■ **WHAT THIS TASK INVOLVES**: Check each line of the data for "getClass" and select those that have it.
⁂
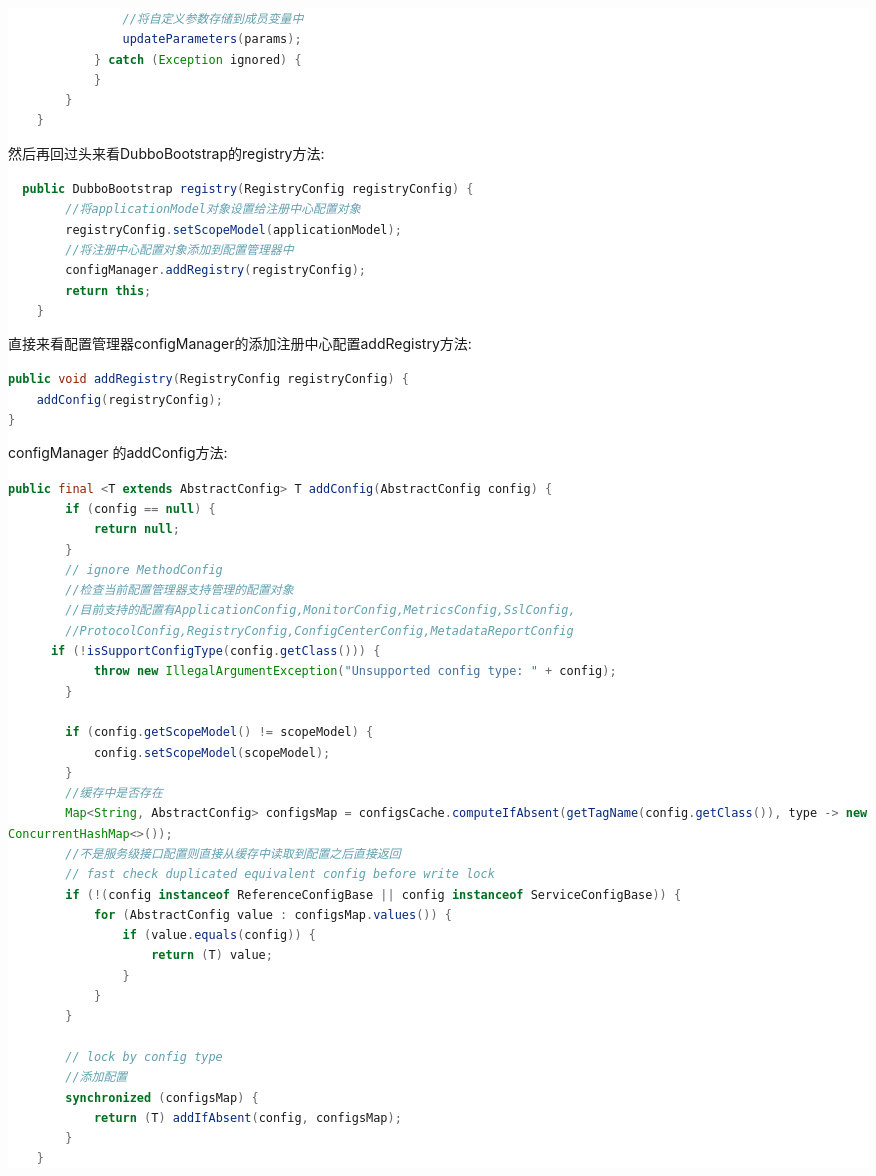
 ```java
                //将自定义参数存储到成员变量中
                updateParameters(params);
            } catch (Exception ignored) {
            }
        }
    }
```


然后再回过头来看DubboBootstrap的registry方法:

```java
  public DubboBootstrap registry(RegistryConfig registryConfig) {
        //将applicationModel对象设置给注册中心配置对象
        registryConfig.setScopeModel(applicationModel);
        //将注册中心配置对象添加到配置管理器中
        configManager.addRegistry(registryConfig);
        return this;
    }
```


直接来看配置管理器configManager的添加注册中心配置addRegistry方法:

```java
public void addRegistry(RegistryConfig registryConfig) {
    addConfig(registryConfig);
}
```

configManager 的addConfig方法:

```java
public final <T extends AbstractConfig> T addConfig(AbstractConfig config) {
        if (config == null) {
            return null;
        }
        // ignore MethodConfig
        //检查当前配置管理器支持管理的配置对象
        //目前支持的配置有ApplicationConfig,MonitorConfig,MetricsConfig,SslConfig,
        //ProtocolConfig,RegistryConfig,ConfigCenterConfig,MetadataReportConfig   
      if (!isSupportConfigType(config.getClass())) {
            throw new IllegalArgumentException("Unsupported config type: " + config);
        }

        if (config.getScopeModel() != scopeModel) {
            config.setScopeModel(scopeModel);
        }
		//缓存中是否存在
        Map<String, AbstractConfig> configsMap = configsCache.computeIfAbsent(getTagName(config.getClass()), type -> new ConcurrentHashMap<>());
		//不是服务级接口配置则直接从缓存中读取到配置之后直接返回
        // fast check duplicated equivalent config before write lock
        if (!(config instanceof ReferenceConfigBase || config instanceof ServiceConfigBase)) {
            for (AbstractConfig value : configsMap.values()) {
                if (value.equals(config)) {
                    return (T) value;
                }
            }
        }

        // lock by config type
        //添加配置
        synchronized (configsMap) {
            return (T) addIfAbsent(config, configsMap);
        }
    }
```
⁂
■ **RESPONSE**:
      if (!isSupportConfigType(config.getClass())) {
        Map<String, AbstractConfig> configsMap = configsCache.computeIfAbsent(getTagName(config.getClass()), type -> new ConcurrentHashMap<>());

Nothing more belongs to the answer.